The annexation of Avadh, along with the other annexations of Dalhousie, create panic among rulers of the native states. The policy Doctrine of Lapse was directly responsible for making Nana Sahib and the Rani of Jhansi staunch enemies of the British. The house of the Mughuls was humbled when Dalhousie announced in 1849 that the successor to Bahadur Shah would have to abandon the historic Red Fort and move to a humbler residence at the Qutab on the outskirts of Delhi. And in 1856; Canning announced that after Bahadur Shah’s death the Mughuls would lose the title of kings and would be known as mere princes.

An important role in turning the people against British rule was played by the British interference in religion. They patronised the Christian missionaries who tried to convert people and made violent and vulgar public attacks on Hinduism and Islam. They were also provided police protection. Popular suspicion that the alien Government supported the activities of the missionaries was strengthened by certain acts of the Government and the actions of some of its officials. In 1850, the Government enacted a law that enabled a convert to Christianity to inherit his ancestral property. Moreover, the Government maintained at its cost chaplains or Christian priests in the army.

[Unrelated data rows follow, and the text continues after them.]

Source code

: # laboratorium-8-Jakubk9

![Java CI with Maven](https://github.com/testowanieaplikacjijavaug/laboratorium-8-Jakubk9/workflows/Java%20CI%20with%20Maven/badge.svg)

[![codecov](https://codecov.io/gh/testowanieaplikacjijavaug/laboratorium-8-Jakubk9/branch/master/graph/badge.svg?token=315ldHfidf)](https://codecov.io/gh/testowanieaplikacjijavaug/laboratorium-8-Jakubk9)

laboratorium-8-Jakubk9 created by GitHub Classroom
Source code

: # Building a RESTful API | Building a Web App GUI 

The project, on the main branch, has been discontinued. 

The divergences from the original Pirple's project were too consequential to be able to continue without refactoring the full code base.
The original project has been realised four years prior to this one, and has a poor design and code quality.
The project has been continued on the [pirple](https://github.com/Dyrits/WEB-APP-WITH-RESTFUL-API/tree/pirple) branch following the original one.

The conservative religious sentiments of many people were also aroused by some of the humanitarian measures which the Government had undertaken on the advice of Indian reformers. They believed that an alien government had no right to interfere in, or reform, their religion and customs. Abolition of Sati, legalization of widows’ remarriage, and the opening of Western education appeared to them as examples of such undue interference. Religious sentiments were also hurt by the official policy of taxing lands belonging to religious and charitable institutions which had been exempted from taxation by previous Indian rulers.